Your goal: In the entries that follow, the line with "at least two" opens the range and the line with "The accumulation occurs" closes it; repeat that range exactly, both lines included.

[Saved data entries]
◇ ◇ ◇ ◇

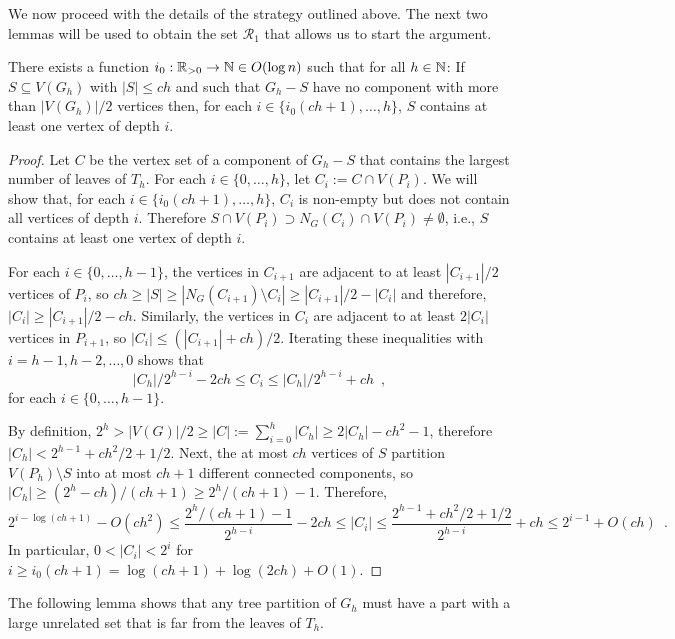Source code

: \documentclass{patmorin}
\renewcommand{\le}{\leqslant}
\renewcommand{\ge}{\geqslant}
\begin{document}
We now proceed with the details of the strategy outlined above.  The next two lemmas will be used to obtain the set $\mathcal{R}_1$ that allows us to start the argument.

\begin{lem}\label{small_depth_separator}
  There exists a function $i_0:\mathbb{R}_{>0}\to\mathbb{N}\in O(\log n)$ such that for all $h\in\mathbb{N}$: If $S\subseteq V(G_h)$ with $|S|\le ch$ and such that $G_h-S$ have no component with more than $|V(G_h)|/2$ vertices then, for each $i\in\{i_0(ch+1),\ldots,h\}$, $S$ contains at least one vertex of depth $i$.
\end{lem}

\begin{proof}
  Let $C$ be the vertex set of a component of $G_h-S$ that contains the largest number of leaves of $T_h$.  For each $i\in\{0,\ldots,h\}$, let $C_i:=C\cap V(P_i)$. We will show that, for each $i\in\{i_0(ch+1),\ldots,h\}$, $C_i$ is non-empty but does not contain all vertices of depth $i$.  Therefore $S\cap V(P_i)\supset N_G(C_i)\cap V(P_i)\neq\emptyset$, i.e., $S$ contains at least one vertex of depth $i$.
  
  For each $i\in\{0,\ldots,h-1\}$, the vertices in $C_{i+1}$ are adjacent to at least $|C_{i+1}|/2$ vertices of $P_{i}$, so $ch \ge |S| \ge |N_G(C_{i+1})\setminus C_{i}| \ge |C_{i+1}|/2 - |C_{i}|$ and therefore, $|C_{i}| \ge |C_{i+1}|/2 - ch$.  Similarly, the vertices in $C_i$ are adjacent to at least $2|C_i|$ vertices in $P_{i+1}$, so $|C_i|\le (|C_{i+1}| + ch)/2$.  Iterating these inequalities with $i=h-1,h-2,\ldots,0$ shows that 
  \[  
    |C_h|/2^{h-i} - 2ch \le C_{i} \le |C_h|/2^{h-i} + ch   \enspace ,
  \]  
  for each $i\in\{0,\ldots,h-1\}$.

  By definition, $2^h >|V(G)|/2 \ge |C| := \sum_{i=0}^h |C_h| \ge 2|C_h|-ch^2-1$, therefore $|C_h| < 2^{h-1} + ch^2/2 + 1/2$.  Next, the at most $ch$ vertices of $S$ partition $V(P_h)\setminus S$ into at most $ch+1$ different connected components, so $|C_h| \ge (2^h-ch)/(ch+1) \ge 2^{h}/(ch+1) - 1$.  Therefore,
  \[ 
      2^{i-\log(ch+1)} - O(ch^2) \le \frac{2^h/(ch+1)-1}{2^{h-i}} - 2ch \le |C_i| 
      \le \frac{2^{h-1}+ch^2/2 + 1/2}{2^{h-i}} + ch \le 2^{i-1} + O(ch)
      \enspace .
  \]
  In particular, $0 < |C_i| < 2^i$ for $i\ge i_0(ch+1)= \log (ch+1) + \log(2ch)+O(1)$.
\end{proof}


The following lemma shows that any tree partition of $G_h$ must have a part with a large unrelated set that is far from the leaves of $T_h$.
\end{document}
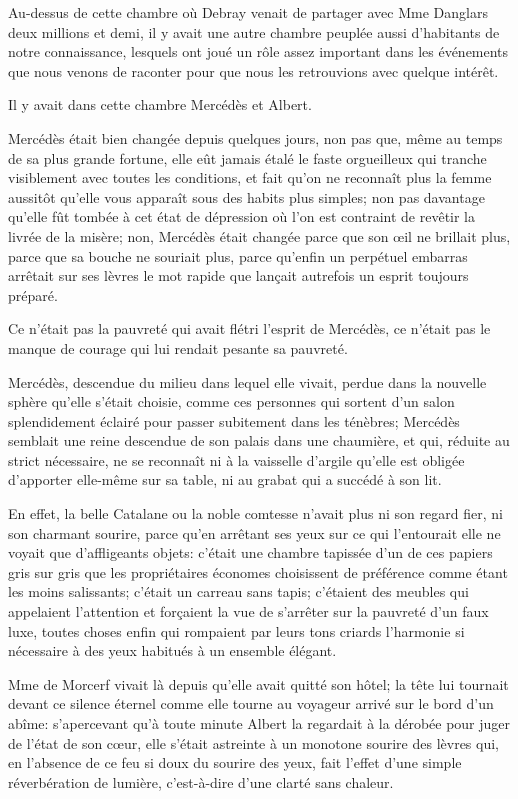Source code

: Au-dessus de cette chambre où Debray venait de partager avec Mme Danglars deux millions et demi, il y avait une autre chambre peuplée aussi d'habitants de notre connaissance, lesquels ont joué un rôle assez important dans les événements que nous venons de raconter pour que nous les retrouvions avec quelque intérêt. 

Il y avait dans cette chambre Mercédès et Albert. 

Mercédès était bien changée depuis quelques jours, non pas que, même au temps de sa plus grande fortune, elle eût jamais étalé le faste orgueilleux qui tranche visiblement avec toutes les conditions, et fait qu'on ne reconnaît plus la femme aussitôt qu'elle vous apparaît sous des habits plus simples; non pas davantage qu'elle fût tombée à cet état de dépression où l'on est contraint de revêtir la livrée de la misère; non, Mercédès était changée parce que son œil ne brillait plus, parce que sa bouche ne souriait plus, parce qu'enfin un perpétuel embarras arrêtait sur ses lèvres le mot rapide que lançait autrefois un esprit toujours préparé. 

Ce n'était pas la pauvreté qui avait flétri l'esprit de Mercédès, ce n'était pas le manque de courage qui lui rendait pesante sa pauvreté. 

Mercédès, descendue du milieu dans lequel elle vivait, perdue dans la nouvelle sphère qu'elle s'était choisie, comme ces personnes qui sortent d'un salon splendidement éclairé pour passer subitement dans les ténèbres; Mercédès semblait une reine descendue de son palais dans une chaumière, et qui, réduite au strict nécessaire, ne se reconnaît ni à la vaisselle d'argile qu'elle est obligée d'apporter elle-même sur sa table, ni au grabat qui a succédé à son lit. 

En effet, la belle Catalane ou la noble comtesse n'avait plus ni son regard fier, ni son charmant sourire, parce qu'en arrêtant ses yeux sur ce qui l'entourait elle ne voyait que d'affligeants objets: c'était une chambre tapissée d'un de ces papiers gris sur gris que les propriétaires économes choisissent de préférence comme étant les moins salissants; c'était un carreau sans tapis; c'étaient des meubles qui appelaient l'attention et forçaient la vue de s'arrêter sur la pauvreté d'un faux luxe, toutes choses enfin qui rompaient par leurs tons criards l'harmonie si nécessaire à des yeux habitués à un ensemble élégant. 

Mme de Morcerf vivait là depuis qu'elle avait quitté son hôtel; la tête lui tournait devant ce silence éternel comme elle tourne au voyageur arrivé sur le bord d'un abîme: s'apercevant qu'à toute minute Albert la regardait à la dérobée pour juger de l'état de son cœur, elle s'était astreinte à un monotone sourire des lèvres qui, en l'absence de ce feu si doux du sourire des yeux, fait l'effet d'une simple réverbération de lumière, c'est-à-dire d'une clarté sans chaleur. 

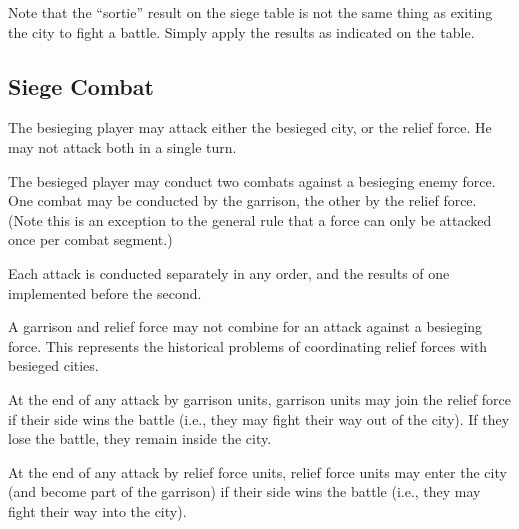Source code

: Note that the “sortie” result on the siege table is not the same thing as exiting the city to fight a battle. Simply apply the results as indicated on the table.

\subsection{Siege Combat}

The besieging player may attack either the besieged city, or the relief force. He may not attack both in a single turn.

The besieged player may conduct two combats against a besieging enemy force. One combat may be conducted by the garrison, the other by the relief force. (Note this is an exception to the general rule that a force can only be attacked once per combat segment.)

Each attack is conducted separately in any order, and the results of one implemented before the second.

A garrison and relief force may not combine for an attack against a besieging force. This represents the historical problems of coordinating relief forces with besieged cities.

At the end of any attack by garrison units, garrison units may join the relief force if their side wins the battle (i.e., they may fight their way out of the city). If they lose the battle, they remain inside the city.

At the end of any attack by relief force units, relief force units may enter the city (and become part of the garrison) if their side wins the battle (i.e., they may fight their way into the city).
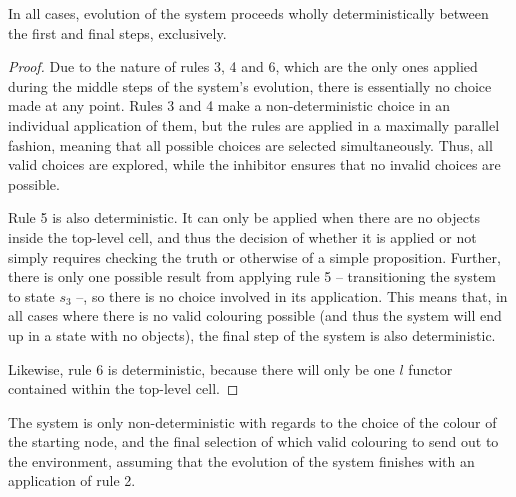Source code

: \begin{proposition}\label{prop:gcol:determin}
In all cases, evolution of the system proceeds wholly deterministically between the first and final steps, exclusively.
\end{proposition}

\begin{proof}
Due to the nature of rules 3, 4 and 6, which are the only ones applied during the middle steps of the system's evolution, there is essentially no choice made at any point.  Rules 3 and 4 make a non-deterministic choice in an individual application of them, but the rules are applied in a maximally parallel fashion, meaning that all possible choices are selected simultaneously.  Thus, all valid choices are explored, while the inhibitor ensures that no invalid choices are possible.

Rule 5 is also deterministic.  It can only be applied when there are no \bo{} objects inside the top-level cell, and thus the decision of whether it is applied or not simply requires checking the truth or otherwise of a simple proposition.  Further, there is only one possible result from applying rule 5 -- transitioning the system to state \(s_3\) --, so there is no choice involved in its application.  This means that, in all cases where there is no valid colouring possible (and thus the system will end up in a state with no \bo{} objects), the final step of the system is also deterministic.

Likewise, rule 6 is deterministic, because there will only be one \(l\) functor contained within the top-level cell.
\end{proof}

\begin{proposition}\label{prop:gcol:nondet}
The system is only non-deterministic with regards to the choice of the colour of the starting node, and the final selection of which valid colouring to send out to the environment, assuming that the evolution of the system finishes with an application of rule 2.
\end{proposition}

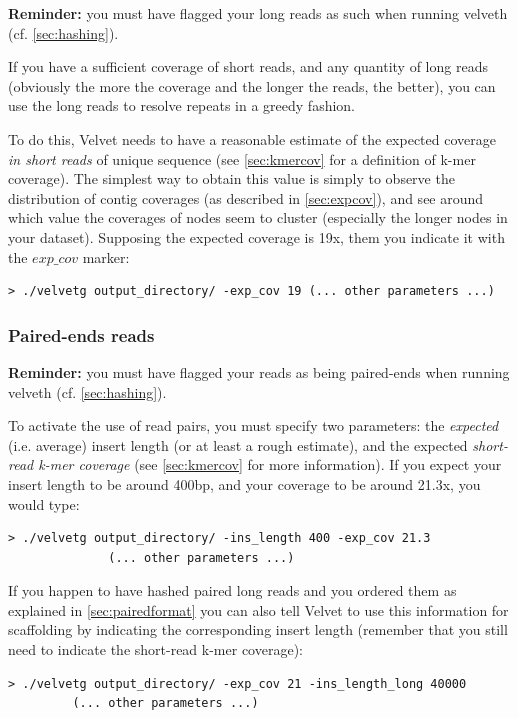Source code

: \documentclass{article}
\begin{document}
\textbf{Reminder:} you must have flagged your long reads as such when running
velveth (cf. \ref{sec:hashing}).
	
If you have a sufficient coverage of short reads, and any quantity of long reads (obviously the more the coverage and the longer the reads, the better), you can use the long reads to resolve repeats in a greedy fashion. 

To do this, Velvet needs to have a reasonable estimate of the expected coverage \emph{in short reads} of unique sequence (see \ref{sec:kmercov} for a definition of k-mer coverage). The simplest way to obtain this value is simply to observe the distribution of contig coverages (as described in \ref{sec:expcov}), and see around which value the coverages of nodes seem to cluster (especially the longer nodes in your dataset). Supposing the expected coverage is 19x, them you indicate it with the $exp\_cov$ marker:

\begin{verbatim}
> ./velvetg output_directory/ -exp_cov 19 (... other parameters ...)
\end{verbatim}

	\subsubsection{Paired-ends reads}

\textbf{Reminder:} you must have flagged your reads as being paired-ends when running
velveth (cf. \ref{sec:hashing}).

To activate the use of read pairs, you must specify two parameters: the \emph{expected} (i.e. average)
insert length (or at least a rough estimate), and the expected \emph{short-read k-mer coverage} (see \ref{sec:kmercov} for more information). If you expect your insert length to be around 400bp, and your coverage to be around 21.3x, you would type:

\begin{verbatim}
> ./velvetg output_directory/ -ins_length 400 -exp_cov 21.3 
	          (... other parameters ...)
\end{verbatim}

If you happen to have hashed paired long reads and you ordered them as explained in \ref{sec:pairedformat} you can also tell Velvet to use this information for scaffolding by indicating the corresponding insert length (remember that you still need to indicate the short-read k-mer coverage):

\begin{verbatim}
> ./velvetg output_directory/ -exp_cov 21 -ins_length_long 40000 
		 (... other parameters ...)
\end{verbatim}
\end{document}
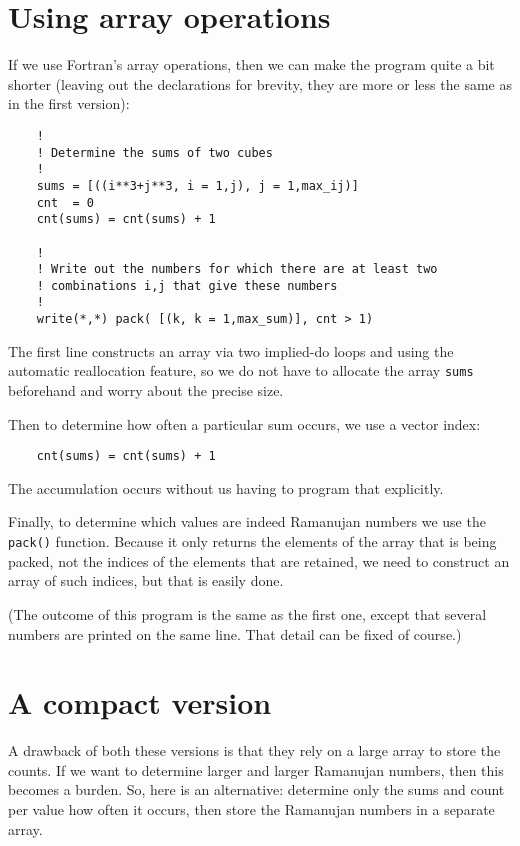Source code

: \documentclass[onecolumn]{article}
\begin{document}
\section*{Using array operations}
If we use Fortran's array operations, then we can make the program quite a bit shorter (leaving out the declarations for brevity, they are more
or less the same as in the first version):

\begin{verbatim}
    !
    ! Determine the sums of two cubes
    !
    sums = [((i**3+j**3, i = 1,j), j = 1,max_ij)]
    cnt  = 0
    cnt(sums) = cnt(sums) + 1

    !
    ! Write out the numbers for which there are at least two
    ! combinations i,j that give these numbers
    !
    write(*,*) pack( [(k, k = 1,max_sum)], cnt > 1)
\end{verbatim}

The first line constructs an array via two implied-do loops and using the automatic reallocation feature, so we do not have to allocate
the array \verb+sums+ beforehand and worry about the precise size.

Then to determine how often a particular sum occurs, we use a vector index:

\begin{verbatim}
    cnt(sums) = cnt(sums) + 1
\end{verbatim}

The accumulation occurs without us having to program that explicitly.

Finally, to determine which values are indeed Ramanujan numbers we use the \verb+pack()+ function. Because it only returns the elements
of the array that is being packed, not the indices of the elements that are retained, we need to construct an array of such indices, but
that is easily done.

(The outcome of this program is the same as the first one, except that several numbers are printed on the same line. That detail
can be fixed of course.)


\section*{A compact version}

A drawback of both these versions is that they rely on a large array to store the counts. If we want to determine larger and larger
Ramanujan numbers, then this becomes a burden. So, here is an alternative: determine only the sums and count per value how often
it occurs, then store the Ramanujan numbers in a separate array.
\end{document}
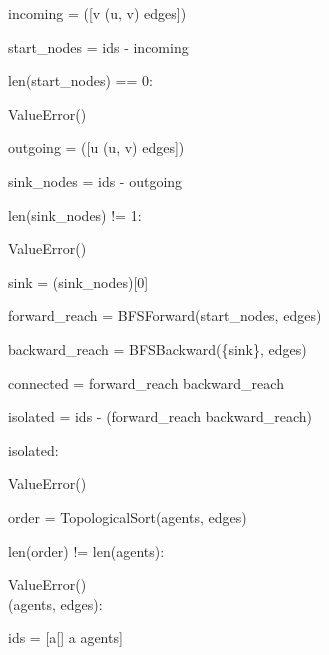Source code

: \begin{subagent}[title=High DoM Parser]
\quad {}

\quad incoming = ([v  (u, v)  edges])

\quad start\_nodes = ids - incoming

\quad {} len(start\_nodes) == 0:

\quad\quad {} ValueError() \\


\quad {}

\quad outgoing = ([u  (u, v)  edges])

\quad sink\_nodes = ids - outgoing

\quad {} len(sink\_nodes) != 1:

\quad\quad {} ValueError() \\


\quad {}

\quad sink = (sink\_nodes)[0]

\quad forward\_reach = BFSForward(start\_nodes, edges)

\quad backward\_reach = BFSBackward(\{sink\}, edges)

\quad connected = forward\_reach  backward\_reach

\quad isolated = ids - (forward\_reach \pykw{\&} backward\_reach)

\quad {} isolated:

\quad\quad {} ValueError() \\


\quad {}

\quad order = TopologicalSort(agents, edges)

\quad {} len(order) != len(agents):

\quad\quad {} ValueError() \\



 (agents, edges):

\quad {}

\quad ids = [a[]  a  agents]


\end{subagent}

◇ ◇ ◇ ◇

Exercise response:
    ! Write out the numbers for which there are at least two
    ! combinations i,j that give these numbers
    !
    write(*,*) pack( [(k, k = 1,max_sum)], cnt > 1)
\end{verbatim}

The first line constructs an array via two implied-do loops and using the automatic reallocation feature, so we do not have to allocate
the array \verb+sums+ beforehand and worry about the precise size.

Then to determine how often a particular sum occurs, we use a vector index:

\begin{verbatim}
    cnt(sums) = cnt(sums) + 1
\end{verbatim}

The accumulation occurs without us having to program that explicitly.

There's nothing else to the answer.